§ To do: Please restate each entry below, word for word.

§ Entries shown:

^^^^

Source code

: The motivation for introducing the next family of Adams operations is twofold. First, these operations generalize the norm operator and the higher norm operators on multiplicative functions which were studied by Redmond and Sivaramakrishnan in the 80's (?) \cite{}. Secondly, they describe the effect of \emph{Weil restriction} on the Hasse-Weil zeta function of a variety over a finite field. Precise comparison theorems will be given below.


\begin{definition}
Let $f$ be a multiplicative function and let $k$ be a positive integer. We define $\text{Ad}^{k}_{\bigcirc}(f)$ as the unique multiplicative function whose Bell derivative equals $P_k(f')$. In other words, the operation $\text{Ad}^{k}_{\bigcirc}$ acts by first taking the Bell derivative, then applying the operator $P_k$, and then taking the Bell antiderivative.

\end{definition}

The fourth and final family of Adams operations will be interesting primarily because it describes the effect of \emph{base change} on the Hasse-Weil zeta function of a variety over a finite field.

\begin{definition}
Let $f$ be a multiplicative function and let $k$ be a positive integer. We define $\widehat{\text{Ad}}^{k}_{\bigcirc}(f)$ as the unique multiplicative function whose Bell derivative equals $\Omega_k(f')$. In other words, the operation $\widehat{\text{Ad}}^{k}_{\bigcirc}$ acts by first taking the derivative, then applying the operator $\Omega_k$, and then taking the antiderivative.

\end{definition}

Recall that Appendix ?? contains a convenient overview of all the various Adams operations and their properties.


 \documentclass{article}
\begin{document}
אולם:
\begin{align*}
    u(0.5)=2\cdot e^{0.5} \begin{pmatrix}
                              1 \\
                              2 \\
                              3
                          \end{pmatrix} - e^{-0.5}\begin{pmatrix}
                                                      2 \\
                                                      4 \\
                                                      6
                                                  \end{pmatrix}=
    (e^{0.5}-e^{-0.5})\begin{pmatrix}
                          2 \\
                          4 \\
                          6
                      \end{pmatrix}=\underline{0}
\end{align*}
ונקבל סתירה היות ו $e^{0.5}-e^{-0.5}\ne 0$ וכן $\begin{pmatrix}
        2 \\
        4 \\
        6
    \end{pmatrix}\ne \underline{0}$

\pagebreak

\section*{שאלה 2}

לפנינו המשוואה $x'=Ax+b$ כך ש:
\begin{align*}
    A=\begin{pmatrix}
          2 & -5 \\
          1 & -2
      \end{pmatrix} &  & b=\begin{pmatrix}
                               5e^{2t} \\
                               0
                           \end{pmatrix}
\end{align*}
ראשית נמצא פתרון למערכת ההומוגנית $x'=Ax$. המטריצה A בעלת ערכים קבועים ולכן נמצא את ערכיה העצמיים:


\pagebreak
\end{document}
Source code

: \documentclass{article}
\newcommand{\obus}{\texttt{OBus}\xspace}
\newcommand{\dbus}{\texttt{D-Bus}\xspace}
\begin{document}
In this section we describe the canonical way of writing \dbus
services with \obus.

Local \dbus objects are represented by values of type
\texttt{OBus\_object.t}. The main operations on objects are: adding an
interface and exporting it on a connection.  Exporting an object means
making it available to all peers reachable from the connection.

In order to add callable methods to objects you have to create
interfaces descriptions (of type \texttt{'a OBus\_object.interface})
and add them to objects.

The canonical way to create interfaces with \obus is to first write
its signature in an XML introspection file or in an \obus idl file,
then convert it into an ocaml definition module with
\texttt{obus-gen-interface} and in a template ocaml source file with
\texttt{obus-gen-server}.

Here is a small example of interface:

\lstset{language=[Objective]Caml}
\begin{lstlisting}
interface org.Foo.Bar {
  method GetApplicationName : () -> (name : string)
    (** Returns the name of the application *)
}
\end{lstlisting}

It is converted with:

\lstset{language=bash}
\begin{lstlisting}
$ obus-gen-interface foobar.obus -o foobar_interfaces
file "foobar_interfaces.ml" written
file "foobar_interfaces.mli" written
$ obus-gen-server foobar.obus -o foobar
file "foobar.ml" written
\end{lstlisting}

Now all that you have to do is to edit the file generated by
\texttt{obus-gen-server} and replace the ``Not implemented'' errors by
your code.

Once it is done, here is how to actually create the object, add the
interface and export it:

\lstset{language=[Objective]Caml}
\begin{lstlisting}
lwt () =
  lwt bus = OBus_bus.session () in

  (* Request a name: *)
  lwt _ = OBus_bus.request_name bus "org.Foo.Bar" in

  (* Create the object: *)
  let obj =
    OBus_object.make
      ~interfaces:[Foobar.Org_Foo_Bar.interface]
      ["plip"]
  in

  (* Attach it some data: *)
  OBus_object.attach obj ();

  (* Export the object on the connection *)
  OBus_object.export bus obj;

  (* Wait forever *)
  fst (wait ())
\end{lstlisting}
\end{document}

^^^^

§ Problem solution:
Source code

: The motivation for introducing the next family of Adams operations is twofold. First, these operations generalize the norm operator and the higher norm operators on multiplicative functions which were studied by Redmond and Sivaramakrishnan in the 80's (?) \cite{}. Secondly, they describe the effect of \emph{Weil restriction} on the Hasse-Weil zeta function of a variety over a finite field. Precise comparison theorems will be given below.


\begin{definition}
Let $f$ be a multiplicative function and let $k$ be a positive integer. We define $\text{Ad}^{k}_{\bigcirc}(f)$ as the unique multiplicative function whose Bell derivative equals $P_k(f')$. In other words, the operation $\text{Ad}^{k}_{\bigcirc}$ acts by first taking the Bell derivative, then applying the operator $P_k$, and then taking the Bell antiderivative.

\end{definition}

The fourth and final family of Adams operations will be interesting primarily because it describes the effect of \emph{base change} on the Hasse-Weil zeta function of a variety over a finite field.

\begin{definition}
Let $f$ be a multiplicative function and let $k$ be a positive integer. We define $\widehat{\text{Ad}}^{k}_{\bigcirc}(f)$ as the unique multiplicative function whose Bell derivative equals $\Omega_k(f')$. In other words, the operation $\widehat{\text{Ad}}^{k}_{\bigcirc}$ acts by first taking the derivative, then applying the operator $\Omega_k$, and then taking the antiderivative.

\end{definition}

Recall that Appendix ?? contains a convenient overview of all the various Adams operations and their properties.


 \documentclass{article}
\begin{document}
אולם:
\begin{align*}
    u(0.5)=2\cdot e^{0.5} \begin{pmatrix}
                              1 \\
                              2 \\
                              3
                          \end{pmatrix} - e^{-0.5}\begin{pmatrix}
                                                      2 \\
                                                      4 \\
                                                      6
                                                  \end{pmatrix}=
    (e^{0.5}-e^{-0.5})\begin{pmatrix}
                          2 \\
                          4 \\
                          6
                      \end{pmatrix}=\underline{0}
\end{align*}
ונקבל סתירה היות ו $e^{0.5}-e^{-0.5}\ne 0$ וכן $\begin{pmatrix}
        2 \\
        4 \\
        6
    \end{pmatrix}\ne \underline{0}$

\pagebreak

\section*{שאלה 2}

לפנינו המשוואה $x'=Ax+b$ כך ש:
\begin{align*}
    A=\begin{pmatrix}
          2 & -5 \\
          1 & -2
      \end{pmatrix} &  & b=\begin{pmatrix}
                               5e^{2t} \\
                               0
                           \end{pmatrix}
\end{align*}
ראשית נמצא פתרון למערכת ההומוגנית $x'=Ax$. המטריצה A בעלת ערכים קבועים ולכן נמצא את ערכיה העצמיים:


\pagebreak
\end{document}
Source code

: \documentclass{article}
\newcommand{\obus}{\texttt{OBus}\xspace}
\newcommand{\dbus}{\texttt{D-Bus}\xspace}
\begin{document}
In this section we describe the canonical way of writing \dbus
services with \obus.

Local \dbus objects are represented by values of type
\texttt{OBus\_object.t}. The main operations on objects are: adding an
interface and exporting it on a connection.  Exporting an object means
making it available to all peers reachable from the connection.

In order to add callable methods to objects you have to create
interfaces descriptions (of type \texttt{'a OBus\_object.interface})
and add them to objects.

The canonical way to create interfaces with \obus is to first write
its signature in an XML introspection file or in an \obus idl file,
then convert it into an ocaml definition module with
\texttt{obus-gen-interface} and in a template ocaml source file with
\texttt{obus-gen-server}.

Here is a small example of interface:

\lstset{language=[Objective]Caml}
\begin{lstlisting}
interface org.Foo.Bar {
  method GetApplicationName : () -> (name : string)
    (** Returns the name of the application *)
}
\end{lstlisting}

It is converted with:

\lstset{language=bash}
\begin{lstlisting}
$ obus-gen-interface foobar.obus -o foobar_interfaces
file "foobar_interfaces.ml" written
file "foobar_interfaces.mli" written
$ obus-gen-server foobar.obus -o foobar
file "foobar.ml" written
\end{lstlisting}

Now all that you have to do is to edit the file generated by
\texttt{obus-gen-server} and replace the ``Not implemented'' errors by
your code.

Once it is done, here is how to actually create the object, add the
interface and export it:

\lstset{language=[Objective]Caml}
\begin{lstlisting}
lwt () =
  lwt bus = OBus_bus.session () in

  (* Request a name: *)
  lwt _ = OBus_bus.request_name bus "org.Foo.Bar" in

  (* Create the object: *)
  let obj =
    OBus_object.make
      ~interfaces:[Foobar.Org_Foo_Bar.interface]
      ["plip"]
  in

  (* Attach it some data: *)
  OBus_object.attach obj ();

  (* Export the object on the connection *)
  OBus_object.export bus obj;

  (* Wait forever *)
  fst (wait ())
\end{lstlisting}
\end{document}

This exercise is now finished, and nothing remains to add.